I talked to Leah today too, and she informed me that I won't die going to Alvin's as long as I bring a friend, and seeing that I am still car-less that's a necessity anyways. lol. Sooo... erotic poetry night woot! It's not a fire-swallowing S&M show...but I already did that...and what could be better than a bunch of Detroit rockers reading their erotic tales...in poetry format. lol. And... It’s all ages so it can't be too graphic. Hee hee.
And now for the angry part... that will make no sense to anyone but myself. Oh well. There is nothing in this world that I value more than my friends.... and because of this, when there is something that I find fascinating that I think they would enjoy too, I like to share it with them...especially if it's an idea or something like that that is completely free to everyone.
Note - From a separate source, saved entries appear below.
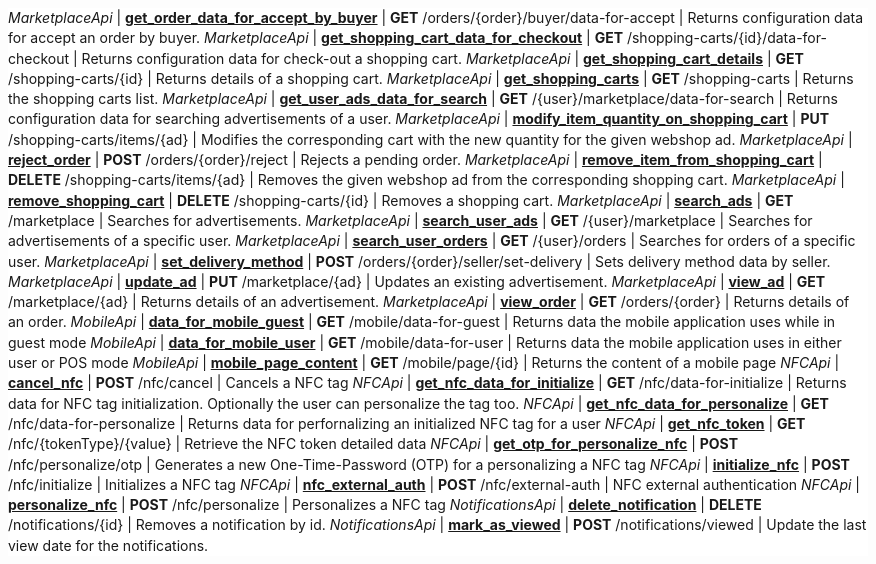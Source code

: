 *MarketplaceApi* | [**get_order_data_for_accept_by_buyer**](docs/MarketplaceApi.md#get_order_data_for_accept_by_buyer) | **GET** /orders/{order}/buyer/data-for-accept | Returns configuration data for accept an order by buyer.
*MarketplaceApi* | [**get_shopping_cart_data_for_checkout**](docs/MarketplaceApi.md#get_shopping_cart_data_for_checkout) | **GET** /shopping-carts/{id}/data-for-checkout | Returns configuration data for check-out a shopping cart.
*MarketplaceApi* | [**get_shopping_cart_details**](docs/MarketplaceApi.md#get_shopping_cart_details) | **GET** /shopping-carts/{id} | Returns details of a shopping cart.
*MarketplaceApi* | [**get_shopping_carts**](docs/MarketplaceApi.md#get_shopping_carts) | **GET** /shopping-carts | Returns the shopping carts list.
*MarketplaceApi* | [**get_user_ads_data_for_search**](docs/MarketplaceApi.md#get_user_ads_data_for_search) | **GET** /{user}/marketplace/data-for-search | Returns configuration data for searching advertisements of a user.
*MarketplaceApi* | [**modify_item_quantity_on_shopping_cart**](docs/MarketplaceApi.md#modify_item_quantity_on_shopping_cart) | **PUT** /shopping-carts/items/{ad} | Modifies the corresponding cart with the new quantity for the given webshop ad. 
*MarketplaceApi* | [**reject_order**](docs/MarketplaceApi.md#reject_order) | **POST** /orders/{order}/reject | Rejects a pending order.
*MarketplaceApi* | [**remove_item_from_shopping_cart**](docs/MarketplaceApi.md#remove_item_from_shopping_cart) | **DELETE** /shopping-carts/items/{ad} | Removes the given webshop ad from the corresponding shopping cart.
*MarketplaceApi* | [**remove_shopping_cart**](docs/MarketplaceApi.md#remove_shopping_cart) | **DELETE** /shopping-carts/{id} | Removes a shopping cart.
*MarketplaceApi* | [**search_ads**](docs/MarketplaceApi.md#search_ads) | **GET** /marketplace | Searches for advertisements.
*MarketplaceApi* | [**search_user_ads**](docs/MarketplaceApi.md#search_user_ads) | **GET** /{user}/marketplace | Searches for advertisements of a specific user.
*MarketplaceApi* | [**search_user_orders**](docs/MarketplaceApi.md#search_user_orders) | **GET** /{user}/orders | Searches for orders of a specific user.
*MarketplaceApi* | [**set_delivery_method**](docs/MarketplaceApi.md#set_delivery_method) | **POST** /orders/{order}/seller/set-delivery | Sets delivery method data by seller.
*MarketplaceApi* | [**update_ad**](docs/MarketplaceApi.md#update_ad) | **PUT** /marketplace/{ad} | Updates an existing advertisement.
*MarketplaceApi* | [**view_ad**](docs/MarketplaceApi.md#view_ad) | **GET** /marketplace/{ad} | Returns details of an advertisement.
*MarketplaceApi* | [**view_order**](docs/MarketplaceApi.md#view_order) | **GET** /orders/{order} | Returns details of an order.
*MobileApi* | [**data_for_mobile_guest**](docs/MobileApi.md#data_for_mobile_guest) | **GET** /mobile/data-for-guest | Returns data the mobile application uses while in guest mode
*MobileApi* | [**data_for_mobile_user**](docs/MobileApi.md#data_for_mobile_user) | **GET** /mobile/data-for-user | Returns data the mobile application uses in either user or POS mode 
*MobileApi* | [**mobile_page_content**](docs/MobileApi.md#mobile_page_content) | **GET** /mobile/page/{id} | Returns the content of a mobile page 
*NFCApi* | [**cancel_nfc**](docs/NFCApi.md#cancel_nfc) | **POST** /nfc/cancel | Cancels a NFC tag
*NFCApi* | [**get_nfc_data_for_initialize**](docs/NFCApi.md#get_nfc_data_for_initialize) | **GET** /nfc/data-for-initialize | Returns data for NFC tag initialization. Optionally the user can personalize the tag too.
*NFCApi* | [**get_nfc_data_for_personalize**](docs/NFCApi.md#get_nfc_data_for_personalize) | **GET** /nfc/data-for-personalize | Returns data for perfornalizing an initialized NFC tag for a user
*NFCApi* | [**get_nfc_token**](docs/NFCApi.md#get_nfc_token) | **GET** /nfc/{tokenType}/{value} | Retrieve the NFC token detailed data
*NFCApi* | [**get_otp_for_personalize_nfc**](docs/NFCApi.md#get_otp_for_personalize_nfc) | **POST** /nfc/personalize/otp | Generates a new One-Time-Password (OTP) for a personalizing a NFC tag 
*NFCApi* | [**initialize_nfc**](docs/NFCApi.md#initialize_nfc) | **POST** /nfc/initialize | Initializes a NFC tag
*NFCApi* | [**nfc_external_auth**](docs/NFCApi.md#nfc_external_auth) | **POST** /nfc/external-auth | NFC external authentication
*NFCApi* | [**personalize_nfc**](docs/NFCApi.md#personalize_nfc) | **POST** /nfc/personalize | Personalizes a NFC tag
*NotificationsApi* | [**delete_notification**](docs/NotificationsApi.md#delete_notification) | **DELETE** /notifications/{id} | Removes a notification by id.
*NotificationsApi* | [**mark_as_viewed**](docs/NotificationsApi.md#mark_as_viewed) | **POST** /notifications/viewed | Update the last view date for the notifications.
And of course if I share this thing with them, they are welcome to it...and of course they are going to have similar interests, but nothing pisses me off more than people taking credit for something that is mine...I'm not saying I'm original, I've never claimed that... and I've never claimed to be better than anyone else either...but it is pretty gay when everything I share with someone ends up becoming some obsession or interest or style of theirs. It makes me wonder why the hell I have spent so damn long being self-conscious when someone who is so damn "cool" doesn't have an original fiber in their body. After a while I feel like there's nothing left to me anymore...and that's not right. It's cool to be a lot like others, but I need something that is mine. More than anything...it's the attitude...If you are young and able-bodied go out and do something.... or better yet TRY to think for yourself for a while. I am damn sick of thinking for more than one person. People piss me off...
Anyways sorry about that guys, but I need to vent.... Kimbersquee- I'll put that icon up soon, I'm just being lazy right now... lol. But it is really cute. lol.